## The problem
Print the records below exactly, leaving out nothing.

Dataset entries
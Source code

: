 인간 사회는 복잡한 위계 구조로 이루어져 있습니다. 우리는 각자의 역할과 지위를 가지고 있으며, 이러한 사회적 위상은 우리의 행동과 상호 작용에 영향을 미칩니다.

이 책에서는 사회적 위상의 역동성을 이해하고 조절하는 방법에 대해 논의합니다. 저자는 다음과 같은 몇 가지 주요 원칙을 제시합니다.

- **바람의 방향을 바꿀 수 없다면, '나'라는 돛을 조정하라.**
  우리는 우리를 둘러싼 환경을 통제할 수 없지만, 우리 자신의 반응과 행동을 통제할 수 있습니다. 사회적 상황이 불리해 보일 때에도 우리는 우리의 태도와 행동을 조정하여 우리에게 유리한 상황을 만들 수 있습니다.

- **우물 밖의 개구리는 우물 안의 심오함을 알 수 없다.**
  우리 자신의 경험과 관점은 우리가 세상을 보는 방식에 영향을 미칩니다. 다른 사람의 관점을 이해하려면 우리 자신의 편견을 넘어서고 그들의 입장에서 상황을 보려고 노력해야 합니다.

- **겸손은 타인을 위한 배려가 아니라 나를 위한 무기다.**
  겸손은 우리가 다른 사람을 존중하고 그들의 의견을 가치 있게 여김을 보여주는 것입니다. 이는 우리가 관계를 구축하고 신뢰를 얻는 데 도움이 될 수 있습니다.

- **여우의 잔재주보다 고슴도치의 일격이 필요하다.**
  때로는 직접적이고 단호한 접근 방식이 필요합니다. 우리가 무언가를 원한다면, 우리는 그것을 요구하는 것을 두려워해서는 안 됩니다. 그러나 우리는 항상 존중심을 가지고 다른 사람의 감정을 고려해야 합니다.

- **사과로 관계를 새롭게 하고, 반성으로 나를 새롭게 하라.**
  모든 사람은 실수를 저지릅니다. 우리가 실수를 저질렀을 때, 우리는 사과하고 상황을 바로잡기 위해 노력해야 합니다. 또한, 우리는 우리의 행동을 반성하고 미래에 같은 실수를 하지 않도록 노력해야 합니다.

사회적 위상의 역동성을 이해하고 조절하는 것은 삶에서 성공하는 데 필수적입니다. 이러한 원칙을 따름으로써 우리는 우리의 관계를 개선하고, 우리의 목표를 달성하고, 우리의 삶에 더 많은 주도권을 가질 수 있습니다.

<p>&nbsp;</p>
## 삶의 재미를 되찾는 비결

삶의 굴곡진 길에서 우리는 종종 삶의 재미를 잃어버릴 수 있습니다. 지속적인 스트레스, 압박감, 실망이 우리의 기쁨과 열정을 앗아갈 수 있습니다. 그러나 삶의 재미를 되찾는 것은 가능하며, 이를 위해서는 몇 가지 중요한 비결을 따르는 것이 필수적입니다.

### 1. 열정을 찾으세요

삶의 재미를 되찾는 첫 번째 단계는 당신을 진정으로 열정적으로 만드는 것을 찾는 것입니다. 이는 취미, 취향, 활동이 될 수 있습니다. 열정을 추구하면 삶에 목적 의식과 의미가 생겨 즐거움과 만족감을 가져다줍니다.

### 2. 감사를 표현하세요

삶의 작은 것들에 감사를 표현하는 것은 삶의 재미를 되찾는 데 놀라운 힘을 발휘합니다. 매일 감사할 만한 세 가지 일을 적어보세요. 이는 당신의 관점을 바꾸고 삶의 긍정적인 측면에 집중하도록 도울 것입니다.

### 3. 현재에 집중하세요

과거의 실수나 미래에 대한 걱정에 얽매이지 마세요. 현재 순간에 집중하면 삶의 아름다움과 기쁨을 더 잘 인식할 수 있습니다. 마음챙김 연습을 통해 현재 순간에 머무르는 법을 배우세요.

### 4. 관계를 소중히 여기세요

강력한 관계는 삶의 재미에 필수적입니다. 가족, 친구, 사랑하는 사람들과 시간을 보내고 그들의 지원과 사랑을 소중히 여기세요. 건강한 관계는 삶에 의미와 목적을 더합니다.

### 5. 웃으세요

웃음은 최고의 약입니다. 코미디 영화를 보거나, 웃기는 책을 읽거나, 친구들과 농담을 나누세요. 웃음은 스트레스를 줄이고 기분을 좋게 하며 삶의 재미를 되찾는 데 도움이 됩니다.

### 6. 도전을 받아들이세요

## Result
Source code

: 인간 사회는 복잡한 위계 구조로 이루어져 있습니다. 우리는 각자의 역할과 지위를 가지고 있으며, 이러한 사회적 위상은 우리의 행동과 상호 작용에 영향을 미칩니다.

이 책에서는 사회적 위상의 역동성을 이해하고 조절하는 방법에 대해 논의합니다. 저자는 다음과 같은 몇 가지 주요 원칙을 제시합니다.

- **바람의 방향을 바꿀 수 없다면, '나'라는 돛을 조정하라.**
  우리는 우리를 둘러싼 환경을 통제할 수 없지만, 우리 자신의 반응과 행동을 통제할 수 있습니다. 사회적 상황이 불리해 보일 때에도 우리는 우리의 태도와 행동을 조정하여 우리에게 유리한 상황을 만들 수 있습니다.

- **우물 밖의 개구리는 우물 안의 심오함을 알 수 없다.**
  우리 자신의 경험과 관점은 우리가 세상을 보는 방식에 영향을 미칩니다. 다른 사람의 관점을 이해하려면 우리 자신의 편견을 넘어서고 그들의 입장에서 상황을 보려고 노력해야 합니다.

- **겸손은 타인을 위한 배려가 아니라 나를 위한 무기다.**
  겸손은 우리가 다른 사람을 존중하고 그들의 의견을 가치 있게 여김을 보여주는 것입니다. 이는 우리가 관계를 구축하고 신뢰를 얻는 데 도움이 될 수 있습니다.

- **여우의 잔재주보다 고슴도치의 일격이 필요하다.**
  때로는 직접적이고 단호한 접근 방식이 필요합니다. 우리가 무언가를 원한다면, 우리는 그것을 요구하는 것을 두려워해서는 안 됩니다. 그러나 우리는 항상 존중심을 가지고 다른 사람의 감정을 고려해야 합니다.

- **사과로 관계를 새롭게 하고, 반성으로 나를 새롭게 하라.**
  모든 사람은 실수를 저지릅니다. 우리가 실수를 저질렀을 때, 우리는 사과하고 상황을 바로잡기 위해 노력해야 합니다. 또한, 우리는 우리의 행동을 반성하고 미래에 같은 실수를 하지 않도록 노력해야 합니다.

사회적 위상의 역동성을 이해하고 조절하는 것은 삶에서 성공하는 데 필수적입니다. 이러한 원칙을 따름으로써 우리는 우리의 관계를 개선하고, 우리의 목표를 달성하고, 우리의 삶에 더 많은 주도권을 가질 수 있습니다.

<p>&nbsp;</p>
## 삶의 재미를 되찾는 비결

삶의 굴곡진 길에서 우리는 종종 삶의 재미를 잃어버릴 수 있습니다. 지속적인 스트레스, 압박감, 실망이 우리의 기쁨과 열정을 앗아갈 수 있습니다. 그러나 삶의 재미를 되찾는 것은 가능하며, 이를 위해서는 몇 가지 중요한 비결을 따르는 것이 필수적입니다.

### 1. 열정을 찾으세요

삶의 재미를 되찾는 첫 번째 단계는 당신을 진정으로 열정적으로 만드는 것을 찾는 것입니다. 이는 취미, 취향, 활동이 될 수 있습니다. 열정을 추구하면 삶에 목적 의식과 의미가 생겨 즐거움과 만족감을 가져다줍니다.

### 2. 감사를 표현하세요

삶의 작은 것들에 감사를 표현하는 것은 삶의 재미를 되찾는 데 놀라운 힘을 발휘합니다. 매일 감사할 만한 세 가지 일을 적어보세요. 이는 당신의 관점을 바꾸고 삶의 긍정적인 측면에 집중하도록 도울 것입니다.

### 3. 현재에 집중하세요

과거의 실수나 미래에 대한 걱정에 얽매이지 마세요. 현재 순간에 집중하면 삶의 아름다움과 기쁨을 더 잘 인식할 수 있습니다. 마음챙김 연습을 통해 현재 순간에 머무르는 법을 배우세요.

### 4. 관계를 소중히 여기세요

강력한 관계는 삶의 재미에 필수적입니다. 가족, 친구, 사랑하는 사람들과 시간을 보내고 그들의 지원과 사랑을 소중히 여기세요. 건강한 관계는 삶에 의미와 목적을 더합니다.

### 5. 웃으세요

웃음은 최고의 약입니다. 코미디 영화를 보거나, 웃기는 책을 읽거나, 친구들과 농담을 나누세요. 웃음은 스트레스를 줄이고 기분을 좋게 하며 삶의 재미를 되찾는 데 도움이 됩니다.

### 6. 도전을 받아들이세요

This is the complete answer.